During Manchester Policy Week 2013, Professor Jill Rubery joined IPPR North and members of the public to discuss the increasing use of zero hours contracts. In this article she explores some of the issues that arose from that event, and argues the key policy issue is how to get employers to accept more responsibility for the real costs of labour.
We take the notion of a job for granted. It is what the unemployed are told to go out and find – even if instead of ‘getting on a bike’ they are now expected to spend 35 hours a week searching for jobs online at Job Centres.
Quitting a job also carries penalties. If you’re unhappy at work you’d better get a new job before quitting or be willing to wait several weeks for benefits. But what does it mean to quit a zero hours job and how do zero hours jobs fit into this notion of a job as an alternative to benefits?

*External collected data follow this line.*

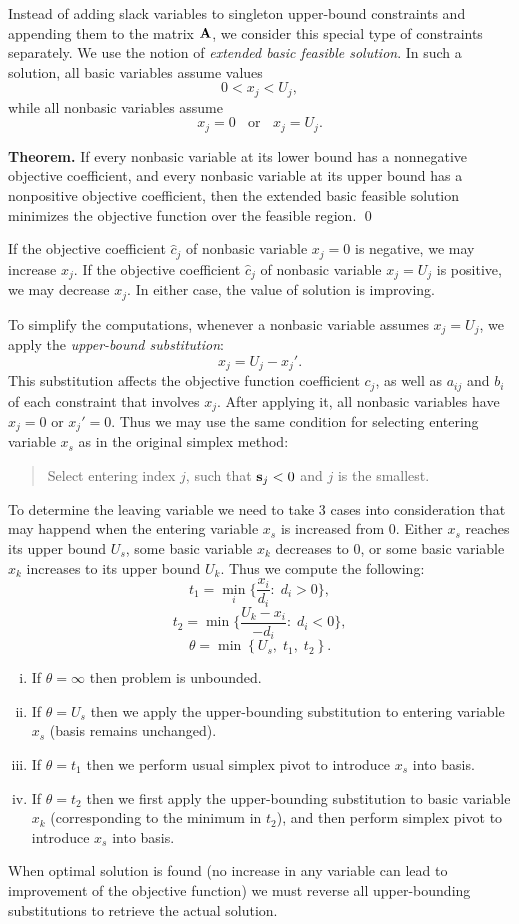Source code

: \documentclass[10pt]{article}
\begin{document}
Instead of adding slack variables to singleton upper-bound constraints and appending them to the matrix ${\bf A}$, we consider this special type of constraints separately. We use the notion of {\it extended basic feasible solution}. In such a solution, all basic variables assume values 
$$0 < x_j < U_j,$$ 
while all nonbasic variables assume
$$ x_j = 0 \;\; \textrm{ or } \;\; x_j = U_j.$$

\medskip

{\bf Theorem.} If every nonbasic variable at its lower bound has a nonnegative objective coefficient, and every nonbasic variable at its upper bound has a nonpositive objective coefficient, then the extended basic feasible solution minimizes the objective function over the feasible region. \qed

\medskip

If the objective coefficient $\hat{c}_j$ of nonbasic variable $x_j = 0$ is negative, we may increase $x_j$. If the objective coefficient $\hat{c}_j$ of nonbasic variable $x_j = U_j$ is positive, we may decrease $x_j$. In either case, the value of solution is improving.

To simplify the computations, whenever a nonbasic variable assumes $x_j=U_j$, we apply the {\it upper-bound substitution}:
$$
    x_j = U_j - x_j'.
$$
This substitution affects the objective function coefficient $c_j$, as well as $a_{ij}$ and $b_i$ of each constraint that involves $x_j$. After applying it, all nonbasic variables have $x_j = 0$ or $x_j' = 0$. Thus we may use the same condition for selecting entering variable $x_s$ as in the original simplex method:

\begin{quote}
Select entering index $j$, such that ${\bf s}_j < 0$ and $j$ is the smallest.
\end{quote}

To determine the leaving variable we need to take 3 cases into consideration that may happend when the entering variable $x_s$ is increased from 0. Either $x_s$ reaches its upper bound $U_s$, some basic variable $x_k$ decreases to 0, or some basic variable $x_k$ increases to its upper bound $U_k$. Thus we compute the following:
$$
    t_1 = \min_i \{ \frac{x_i}{d_i} : \; d_i > 0 \},
$$
$$
    t_2 = \min \{ \frac{U_k - x_i}{-d_i} : \; d_i < 0 \},
$$
$$
    \theta = \min \left\{ U_s, \; t_1, \; t_2 \right\}.
$$

\begin{enumerate}[i)]
    \item If $\theta = \infty$ then problem is unbounded.
    \item If $\theta = U_s$ then we apply the upper-bounding substitution to entering variable $x_s$ (basis remains unchanged).
    \item If $\theta = t_1$ then we perform usual simplex pivot to introduce $x_s$ into basis.
    \item If $\theta = t_2$ then we first apply the upper-bounding substitution to basic variable $x_k$ (corresponding to the minimum in $t_2$), and then perform simplex pivot to introduce $x_s$ into basis.
\end{enumerate}

When optimal solution is found (no increase in any variable can lead to improvement of the objective function) we must reverse all upper-bounding substitutions to retrieve the actual solution.
\end{document}

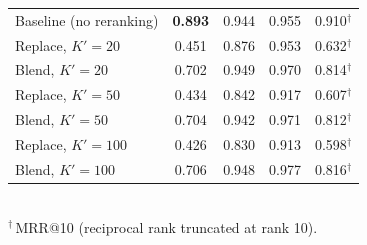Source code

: \begin{table}[ht]
{\begin{tabular}{lcccc}
\quad Baseline (no reranking) & \textbf{0.893} & 0.944 & 0.955 & 0.910$^{\dagger}$ \\
\quad Replace, $K'=20$ & 0.451 & 0.876 & 0.953 & 0.632$^{\dagger}$ \\
\quad Blend, $K'=20$ & 0.702 & 0.949 & 0.970 & 0.814$^{\dagger}$ \\
\quad Replace, $K'=50$ & 0.434 & 0.842 & 0.917 & 0.607$^{\dagger}$ \\
\quad Blend, $K'=50$ & 0.704 & 0.942 & 0.971 & 0.812$^{\dagger}$ \\
\quad Replace, $K'=100$ & 0.426 & 0.830 & 0.913 & 0.598$^{\dagger}$ \\
\quad Blend, $K'=100$ & 0.706 & 0.948 & 0.977 & 0.816$^{\dagger}$ \\
\bottomrule
\end{tabular}
}
\\[2pt]{\footnotesize $^{\dagger}$\,MRR@10 (reciprocal rank truncated at rank 10).}
\end{table}

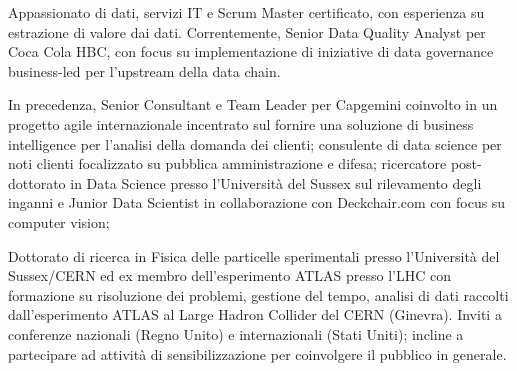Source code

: 
Appassionato di dati, servizi IT e Scrum Master certificato, con esperienza su estrazione di valore dai dati.
Correntemente, Senior Data Quality Analyst per Coca Cola HBC, con focus su implementazione di iniziative di data governance business-led per l'upstream della data chain.

In precedenza, Senior Consultant e Team Leader per Capgemini coinvolto in un progetto agile internazionale incentrato sul fornire una soluzione di business intelligence per l'analisi della domanda dei clienti; consulente di data science per noti clienti focalizzato su pubblica amministrazione e difesa; ricercatore post-dottorato in Data Science presso l'Università del Sussex sul rilevamento degli inganni e Junior Data Scientist in collaborazione con Deckchair.com con focus su computer vision;

Dottorato di ricerca in Fisica delle particelle sperimentali presso l'Università del Sussex/CERN ed ex membro dell'esperimento ATLAS presso l'LHC con formazione su risoluzione dei problemi, gestione del tempo, analisi di dati raccolti dall'esperimento ATLAS al Large Hadron Collider del CERN (Ginevra). Inviti a conferenze nazionali (Regno Unito) e internazionali (Stati Uniti); incline a partecipare ad attività di sensibilizzazione per coinvolgere il pubblico in generale.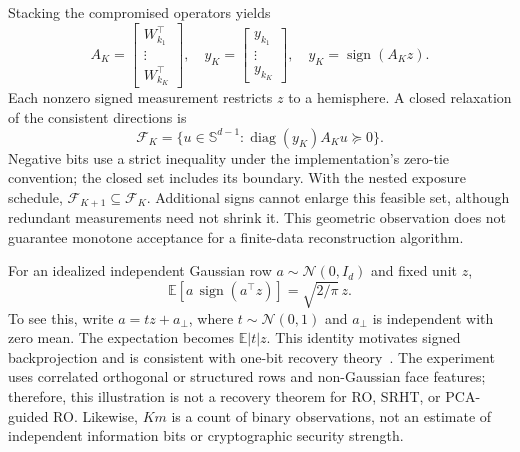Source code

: Stacking the compromised operators yields
\begin{equation}
 A_K=\begin{bmatrix}W_{k_1}^\top\\\vdots\\W_{k_K}^\top\end{bmatrix},
 \quad y_K=\begin{bmatrix}y_{k_1}\\\vdots\\y_{k_K}\end{bmatrix},
 \quad y_K=\operatorname{sign}(A_Kz).
\end{equation}
Each nonzero signed measurement restricts $z$ to a hemisphere. A closed relaxation of the consistent directions is
\begin{equation}
 \mathcal F_K=\{u\in\mathbb S^{d-1}:\operatorname{diag}(y_K)A_Ku\succeq0\}.
\label{eq:feasible}
\end{equation}
Negative bits use a strict inequality under the implementation's zero-tie convention; the closed set includes its boundary. With the nested exposure schedule, $\mathcal F_{K+1}\subseteq\mathcal F_K$. Additional signs cannot enlarge this feasible set, although redundant measurements need not shrink it. This geometric observation does not guarantee monotone acceptance for a finite-data reconstruction algorithm.

For an idealized independent Gaussian row $a\sim\mathcal N(0,I_d)$ and fixed unit $z$,
\begin{equation}
 \mathbb E[a\,\operatorname{sign}(a^\top z)]=\sqrt{2/\pi}\,z.
\label{eq:gaussian}
\end{equation}
To see this, write $a=tz+a_\perp$, where $t\sim\mathcal N(0,1)$ and $a_\perp$ is independent with zero mean. The expectation becomes $\mathbb E|t|z$. This identity motivates signed backprojection and is consistent with one-bit recovery theory~\cite{plan2013,jacques2013}. The experiment uses correlated orthogonal or structured rows and non-Gaussian face features; therefore, this illustration is not a recovery theorem for RO, SRHT, or PCA-guided RO. Likewise, $Km$ is a count of binary observations, not an estimate of independent information bits or cryptographic security strength.


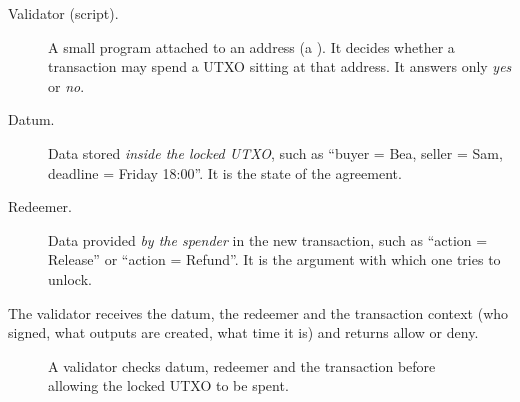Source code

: \begin{description}
  \item[Validator (script).] A small program attached to an address (a ). It decides whether a transaction may spend a UTXO sitting at that address. It answers only \emph{yes} or \emph{no}.
  \item[Datum.] Data stored \emph{inside the locked UTXO}, such as ``buyer = Bea, seller = Sam, deadline = Friday 18:00''. It is the state of the agreement.
  \item[Redeemer.] Data provided \emph{by the spender} in the new transaction, such as ``action = Release'' or ``action = Refund''. It is the argument with which one tries to unlock.
\end{description}

The validator receives the datum, the redeemer and the transaction context (who signed, what outputs are created, what time it is) and returns allow or deny.

\begin{figure}[h]
\centering
{}
\caption{A validator checks datum, redeemer and the transaction before allowing the locked UTXO to be spent.}
\end{figure}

Back in the 1990s it became clear that there was a structural problem with the labour market in that most jobs available to be filled by the unemployed were part-time jobs paid at low wages. These were hardly attractive to the unemployed – in short it did not pay to work.
Along came Gordon Brown’s working tax credits to fix the problem, by topping up wages to match and exceed what individuals or families could get on benefits. Yet for jobs to qualify they had to guarantee at least sixteen hours of work a week.
Now we have a new problem that many of the jobs available in service industries – the most likely to grow and absorb the unemployed – are being constructed on a zero hour basis and hardly offer a viable alternative to benefits; they might provide work one week but not the next week.
Currently the unemployed are not obliged to take a zero hours jobs – or at least that is what Lord Freud said though Duncan Smith was less clear in his answer – but many of the unemployed may be tempted to risk it anyway as anything may be better than spending 35 hours in the Job Centre (at least that is what the government is hoping the reaction will be).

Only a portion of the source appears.